Hari itu ada seseorang yang meninggal dunia.
Seperti biasanya, jika ada sahabat meninggal dunia, Rasulullah pasti
menyempatkan diri mengantarkan jenazahnya sampai ke kuburan. Tidak cukup
sampai di situ, pada saat pulangnya, Rasulullah menyempatkan diri
singgah untuk menghibur dan menenangkan keluarga yang ditinggalkan
supaya tetap bersabar dan tawakal menerima mu...sbah itu. Begitupun
terhadap keluarga sahabat yang satu ini. Sesampai di rumah duka,
Rasulullah bertanya kepada istri almarhum, “Tidakkah almarhum suamimu
mengucapkan wasiat ataulah sesuatu sebelum ia wafat?” Sang istri yang
masih diliputi kesedihan hanya tertunduk. Isak tangis masih sesekali
terdengar dari dirinya. “Aku mendengar ia mengatakan sesuatu di antara
dengkur nafasnya yang tersengal.
Ketika itu ia tengah menjelang ajal, ya
Rasulullah.” Rasulullah tertanya, “Apa yang dikatakannya?” “Aku tidak
tahu, ya Rasulullah. Maksudku, aku tidak mengerti apakah ucapannya itu
sekadar rintihan sebelum mati, ataukah pekikan pedih karena dahsyatnya
sakaratul maut. Cuma, ucapannya memang sulit dipahami lantaran merupakan
kalimat yang terpotong-potong.” “Bagaimana bunyinya?” tanya Rasulullah
lagi. Istri yang setia itu menjawab, “Suamiku mengatakan ‘Andaikata
lebih panjang lagi…. Andaikata yang masih baru… Andaikata semuanya….’.

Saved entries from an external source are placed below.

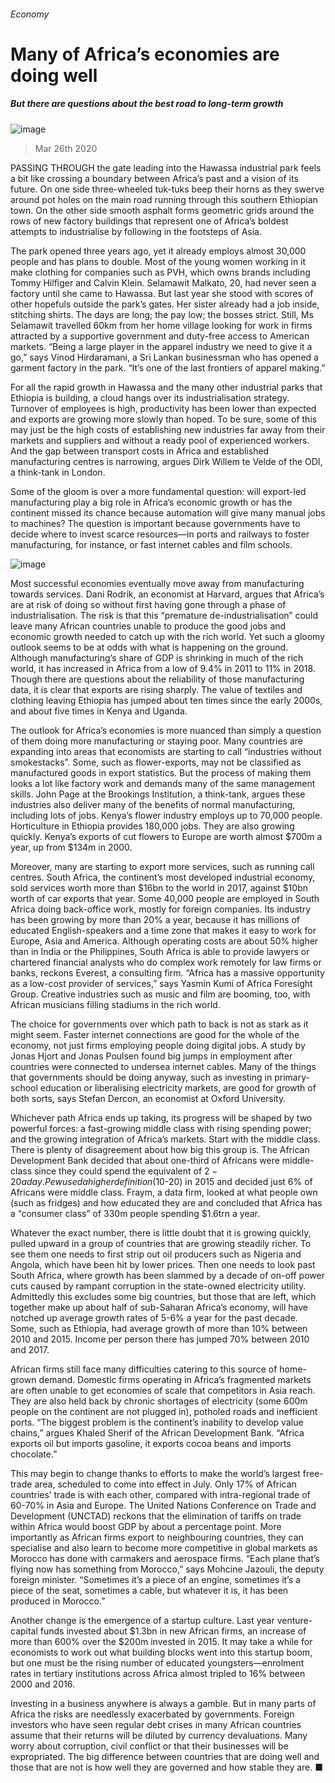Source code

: ###### Economy
# Many of Africa’s economies are doing well 
##### But there are questions about the best road to long-term growth 
![image](images/20200328_SRP097_0.jpg) 
> Mar 26th 2020 
PASSING THROUGH the gate leading into the Hawassa industrial park feels a bit like crossing a boundary between Africa’s past and a vision of its future. On one side three-wheeled tuk-tuks beep their horns as they swerve around pot holes on the main road running through this southern Ethiopian town. On the other side smooth asphalt forms geometric grids around the rows of new factory buildings that represent one of Africa’s boldest attempts to industrialise by following in the footsteps of Asia.
The park opened three years ago, yet it already employs almost 30,000 people and has plans to double. Most of the young women working in it make clothing for companies such as PVH, which owns brands including Tommy Hilfiger and Calvin Klein. Selamawit Malkato, 20, had never seen a factory until she came to Hawassa. But last year she stood with scores of other hopefuls outside the park’s gates. Her sister already had a job inside, stitching shirts. The days are long; the pay low; the bosses strict. Still, Ms Selamawit travelled 60km from her home village looking for work in firms attracted by a supportive government and duty-free access to American markets. “Being a large player in the apparel industry we need to give it a go,” says Vinod Hirdaramani, a Sri Lankan businessman who has opened a garment factory in the park. “It’s one of the last frontiers of apparel making.”

For all the rapid growth in Hawassa and the many other industrial parks that Ethiopia is building, a cloud hangs over its industrialisation strategy. Turnover of employees is high, productivity has been lower than expected and exports are growing more slowly than hoped. To be sure, some of this may just be the high costs of establishing new industries far away from their markets and suppliers and without a ready pool of experienced workers. And the gap between transport costs in Africa and established manufacturing centres is narrowing, argues Dirk Willem te Velde of the ODI, a think-tank in London.
Some of the gloom is over a more fundamental question: will export-led manufacturing play a big role in Africa’s economic growth or has the continent missed its chance because automation will give many manual jobs to machines? The question is important because governments have to decide where to invest scarce resources—in ports and railways to foster manufacturing, for instance, or fast internet cables and film schools.
![image](images/20200328_SRC211.png) 

Most successful economies eventually move away from manufacturing towards services. Dani Rodrik, an economist at Harvard, argues that Africa’s are at risk of doing so without first having gone through a phase of industrialisation. The risk is that this “premature de-industrialisation” could leave many African countries unable to produce the good jobs and economic growth needed to catch up with the rich world. Yet such a gloomy outlook seems to be at odds with what is happening on the ground. Although manufacturing’s share of GDP is shrinking in much of the rich world, it has increased in Africa from a low of 9.4% in 2011 to 11% in 2018. Though there are questions about the reliability of those manufacturing data, it is clear that exports are rising sharply. The value of textiles and clothing leaving Ethiopia has jumped about ten times since the early 2000s, and about five times in Kenya and Uganda.
The outlook for Africa’s economies is more nuanced than simply a question of them doing more manufacturing or staying poor. Many countries are expanding into areas that economists are starting to call “industries without smokestacks”. Some, such as flower-exports, may not be classified as manufactured goods in export statistics. But the process of making them looks a lot like factory work and demands many of the same management skills. John Page at the Brookings Institution, a think-tank, argues these industries also deliver many of the benefits of normal manufacturing, including lots of jobs. Kenya’s flower industry employs up to 70,000 people. Horticulture in Ethiopia provides 180,000 jobs. They are also growing quickly. Kenya’s exports of cut flowers to Europe are worth almost $700m a year, up from $134m in 2000.

Moreover, many are starting to export more services, such as running call centres. South Africa, the continent’s most developed industrial economy, sold services worth more than $16bn to the world in 2017, against $10bn worth of car exports that year. Some 40,000 people are employed in South Africa doing back-office work, mostly for foreign companies. Its industry has been growing by more than 20% a year, because it has millions of educated English-speakers and a time zone that makes it easy to work for Europe, Asia and America. Although operating costs are about 50% higher than in India or the Philippines, South Africa is able to provide lawyers or chartered financial analysts who do complex work remotely for law firms or banks, reckons Everest, a consulting firm. “Africa has a massive opportunity as a low-cost provider of services,” says Yasmin Kumi of Africa Foresight Group. Creative industries such as music and film are booming, too, with African musicians filling stadiums in the rich world.
The choice for governments over which path to back is not as stark as it might seem. Faster internet connections are good for the whole of the economy, not just firms employing people doing digital jobs. A study by Jonas Hjort and Jonas Poulsen found big jumps in employment after countries were connected to undersea internet cables. Many of the things that governments should be doing anyway, such as investing in primary-school education or liberalising electricity markets, are good for growth of both sorts, says Stefan Dercon, an economist at Oxford University.
Whichever path Africa ends up taking, its progress will be shaped by two powerful forces: a fast-growing middle class with rising spending power; and the growing integration of Africa’s markets. Start with the middle class. There is plenty of disagreement about how big this group is. The African Development Bank decided that about one-third of Africans were middle-class since they could spend the equivalent of $2-20 a day. Pew used a higher definition ($10-20) in 2015 and decided just 6% of Africans were middle class. Fraym, a data firm, looked at what people own (such as fridges) and how educated they are and concluded that Africa has a “consumer class” of 330m people spending $1.6trn a year.
Whatever the exact number, there is little doubt that it is growing quickly, pulled upward in a group of countries that are growing steadily richer. To see them one needs to first strip out oil producers such as Nigeria and Angola, which have been hit by lower prices. Then one needs to look past South Africa, where growth has been slammed by a decade of on-off power cuts caused by rampant corruption in the state-owned electricity utility. Admittedly this excludes some big countries, but those that are left, which together make up about half of sub-Saharan Africa’s economy, will have notched up average growth rates of 5-6% a year for the past decade. Some, such as Ethiopia, had average growth of more than 10% between 2010 and 2015. Income per person there has jumped 70% between 2010 and 2017.
African firms still face many difficulties catering to this source of home-grown demand. Domestic firms operating in Africa’s fragmented markets are often unable to get economies of scale that competitors in Asia reach. They are also held back by chronic shortages of electricity (some 600m people on the continent are not plugged in), potholed roads and inefficient ports. “The biggest problem is the continent’s inability to develop value chains,” argues Khaled Sherif of the African Development Bank. “Africa exports oil but imports gasoline, it exports cocoa beans and imports chocolate.”
This may begin to change thanks to efforts to make the world’s largest free-trade area, scheduled to come into effect in July. Only 17% of African countries’ trade is with each other, compared with intra-regional trade of 60-70% in Asia and Europe. The United Nations Conference on Trade and Development (UNCTAD) reckons that the elimination of tariffs on trade within Africa would boost GDP by about a percentage point. More importantly as African firms export to neighbouring countries, they can specialise and also learn to become more competitive in global markets as Morocco has done with carmakers and aerospace firms. “Each plane that’s flying now has something from Morocco,” says Mohcine Jazouli, the deputy foreign minister. “Sometimes it’s a piece of an engine, sometimes it’s a piece of the seat, sometimes a cable, but whatever it is, it has been produced in Morocco.”
Another change is the emergence of a startup culture. Last year venture-capital funds invested about $1.3bn in new African firms, an increase of more than 600% over the $200m invested in 2015. It may take a while for economists to work out what building blocks went into this startup boom, but one must be the rising number of educated youngsters—enrolment rates in tertiary institutions across Africa almost tripled to 16% between 2000 and 2016.
Investing in a business anywhere is always a gamble. But in many parts of Africa the risks are needlessly exacerbated by governments. Foreign investors who have seen regular debt crises in many African countries assume that their returns will be diluted by currency devaluations. Many worry about corruption, civil conflict or that their businesses will be expropriated. The big difference between countries that are doing well and those that are not is how well they are governed and how stable they are. ■
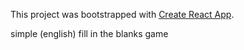 This project was bootstrapped with [Create React App](https://github.com/facebook/create-react-app).

simple (english) fill in the blanks game
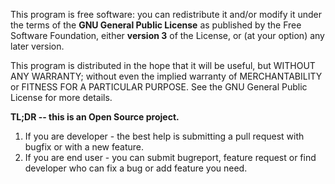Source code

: This program is free software: you can redistribute it and/or modify
it under the terms of the **GNU General Public License** as published by
the Free Software Foundation, either **version 3** of the License, or
(at your option) any later version.

This program is distributed in the hope that it will be useful,
but WITHOUT ANY WARRANTY; without even the implied warranty of
MERCHANTABILITY or FITNESS FOR A PARTICULAR PURPOSE.  See the
GNU General Public License for more details.

**TL;DR -- this is an Open Source project.**
1. If you are developer - the best help is submitting a pull request with bugfix or with a new feature. 
2. If you are end user - you can submit bugreport, feature request or find developer who can fix a bug or add feature you need.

Hanya itulah yang tertangkap sehingga aku dan keluargaku bingung
dibuatnya. Apakah perkataan-perkataan itu hanya igauan dalam keadaan
tidak sadar, ataukah pesan-pesan yang tidak selesai….” Rasulullah
tersenyum. Senyum Rasulullah itu membuat istri almarhum sahabat menjadi
keheranan. Kemudian, terdengar Rasulullah berbicara, “Sungguh, apa yang
diucapkan suamimu itu tidak keliru.” Beliau diam sejenak. “Jika kalian
semua mau tahu, biarlah aku ceritakan kepada kalian agar tak lagi heran
dan bingung.” Sekarang, bukan hanya istri almarhum saja yang menghadapi
Rasulullah. Semua keluarga almarhum mengerubungi Rasul akhir zaman itu.
Ingin mendengar apa gerangan sebenarnya yang terjadi. “Kisahnya begini,”
Rasulullah memulai. “Pada suatu hari, ia sedang
bergegas akan ke masjid untuk melaksanakan shalat Jumat. Di tengah jalan
ia berjumpa dengan dengan orang buta yang bertujuan sama—hendak pergi
ke masjid pula. Si buta itu sendirian tersaruk-saruk karena tidak ada
yang menuntunnya. Maka, dengan sabar dan telatennya, suamimu yang
membimbingnya hingga tiba di masjid. Tatkala hendak menghembuskan nafas
yang penghabisan, ia menyaksikan pahala amal shalihnya itu. Lalu ia pun
berkata, ‘Andaikata lebih panjang lagi.’ Maksudnya adalah andaikata
jalan ke masjid itu lebih panjang lagi, pasti pahalanya akan jauh lebih
besar pula.” Semua anggota keluarga itu sekarang mengangguk-angguk
kepalanya. Mulai mengerti sebagian duduk perkara. “Terus, ucapan yang
lainnya, ya Rasulullah?” tanya sang istri yang semakin penasaran saja.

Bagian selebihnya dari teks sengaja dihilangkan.